However, in the case of EdF, which boasts over 38 million customers, the latest financial news has actually been quite favourable – a scenario that nervous UK energy ministers will welcome.
Its recently published figures for 2013 showed a 5.5% underlying increase in EBITDA (earnings before interest, tax, depreciation and amortisation), which rose to €16.8 billion. Key to this return was French nuclear output exceeding 400 TWh and the highest UK nuclear output for eight years.
Importantly, EdF has managed, after many promises, to deliver a pronounced reduction in its net debt. The December 2013 figure was €35.5 billion, compared with €39.2 billion at December 2012.
The lion’s share of EdF’s EBITDA accrues from its French electricity operations, and especially its nuclear power generation: its Edison business in Italy also contributes materially.
Within the UK, following its buy-out of British Energy, EdF’s nuclear operations are paramount. Despite higher output for 2013, the UK EBITDA return was marginally down on the 2012 figure.

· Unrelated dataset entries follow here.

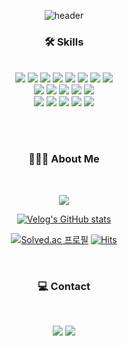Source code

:  <div align="center">


![header](https://capsule-render.vercel.app/api?type=slice&color=auto&height=150&section=header&text=Welcome%20to%20YJ's%20Github🫶🏻&fontSize=50&reversal=true&animation=fadeIn)

### 🛠️ Skills
</br>

<img src="https://img.shields.io/badge/Java-007396?style=flat-square&logo=OpenJDK&logoColor=white"/> 
<img src="https://img.shields.io/badge/MySQL-4479A1?style=flat-square&logo=MySQL&logoColor=white"/>
<img src="https://img.shields.io/badge/Redis-FF4438?style=flat-square&logo=Redis&logoColor=white"/> 
<img src="https://img.shields.io/badge/MongoDB-47A248?style=flat-square&logo=MongoDB&logoColor=white"/> 
<img src="https://img.shields.io/badge/JSP-000000?style=flat-square&logo=JSP&logoColor=white"/> 
<img src="https://img.shields.io/badge/MyBatis-000000?style=flat-square&logo=MyBatis&logoColor=white"/>
<img src="https://img.shields.io/badge/JPA-000000?style=flat-squaree&logo=JPA&logoColor=white"/>
<img src="https://img.shields.io/badge/Kafka-231F20?style=flat-square&logo=apache kafka&logoColor=white"/><br>

<img src="https://img.shields.io/badge/Spring-6DB33F?style=flat-square&logo=Spring&logoColor=white"/>
<img src="https://img.shields.io/badge/Spring Boot-6DB33F?style=flat-square&logo=Spring Boot&logoColor=white"/>
<img src="https://img.shields.io/badge/Spring Security-6DB33F?style=flat-square&logo=Spring Security&logoColor=white"/> 
<img src="https://img.shields.io/badge/Spring Batch-6DB33F?style=flat-square&logo=Spring Batch&logoColor=white"/>
<img src="https://img.shields.io/badge/Spring Cloud-6DB33F?style=flat-square&logo=Spring Cloud&logoColor=white"/> <br>

<img src="https://img.shields.io/badge/Docker-2496ED?style=flat-square&logo=Docker&logoColor=white"/>
<img src="https://img.shields.io/badge/Github Actions-2088FF?style=flat-square&logo=github actions&logoColor=white"/>
<img src="https://img.shields.io/badge/AWS EC2-FF9900?style=flat-square&logo=amazon ec2&logoColor=white"/>
<img src="https://img.shields.io/badge/AWS Route 53-8C4FFF?style=flat-square&logo=amazon route 53&logoColor=white"/>
<img src="https://img.shields.io/badge/AWS ELB-8C4FFF?style=flat-square&logo=awselasticloadbalancing&logoColor=white"/>



<br><br>


### 👩🏻‍💻 About Me
<br>

<img src="https://github-readme-stats.vercel.app/api?username=pockyjx&show_icons=true"> <br>

[![Velog's GitHub stats](https://velog-readme-stats.vercel.app/api?name=pockyjx_&color=light)](https://velog.io/@pockyjx_) <br>

[![Solved.ac
프로필](http://mazassumnida.wtf/api/mini/generate_badge?boj=boyjs5)](https://solved.ac/boyjs5)
[![Hits](https://hits.seeyoufarm.com/api/count/incr/badge.svg?url=https://github.com/pockyjx&count_bg=%2350CCEC&title_bg=%23555555&icon=github.svg&icon_color=%23E7E7E7&title=hits&edge_flat=false)](https://github.com/pockyjx)

<br>


### 💻 Contact
<br>

<a href="mailto:pockyjx@gmail.com"><img src="https://img.shields.io/badge/Gmail-EA4335?style=flat-square&logo=Gmail&logoColor=white"/></a>
<a href="https://velog.io/@pockyjx_"><img src="https://img.shields.io/badge/Velog-20C997?style=flat-square&logo=Velog&logoColor=white"/></a>

</div>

EdF’s key UK project is the new nuclear plant planned at Hinkley Point C in Somerset – at an extraordinary cost of c£16 billion. Commissioning is not expected before the early 2020s.
To bring EdF to the new nuclear-build party, the Government has controversially offered a £92.50 (inflation-adjusted) per MWh base price for an unprecedented 35-year period.
No wonder the EU has already expressed grave concerns about this transaction. Indeed, it is querying whether any subsidises at all are needed for a technology that has been operational since the 1950s.
Whilst EdF is not due to make a final investment decision until this summer, it is bound to be studying the EU’s initial thoughts – and reservations – with keen interest.
Furthermore, in response to suggestions that the planned subsidy payments could be slashed, EdF’s Chairman and Chief Executive, Henri Proglio, has been quoted – with true Thatcherite conviction – as saying ‘a contract is a contract’.
And whilst the share prices of several EU utilities have wobbled recently – think Centrica and its Miliband-depressed rating – EdF’s shares, which remain mostly indirectly owned by the French Government, have powered ahead, rising by c80% over the last year.
Clearly, better output figures on the nuclear front have helped deliver this sparkling share price performance, along with much lower net debt.
And if EdF can continue hitting its ‘sweet spots’ – rising nuclear output in France and the UK as well as further net debt reductions – this more hopeful trend should continue.
Indeed, EdF has recently announced new growth targets for 2014, albeit quite modest, and has reaffirmed its debt reduction policy; the latter, though, will remain constrained by its formidable capital expenditure programme in France – due to peak next year once the new Flamanville nuclear plant nears completion.
Even so, despite the undoubted progress of late, EdF’s shares remain below the privatisation price of €32 so the recent improvements need to be put into perspective.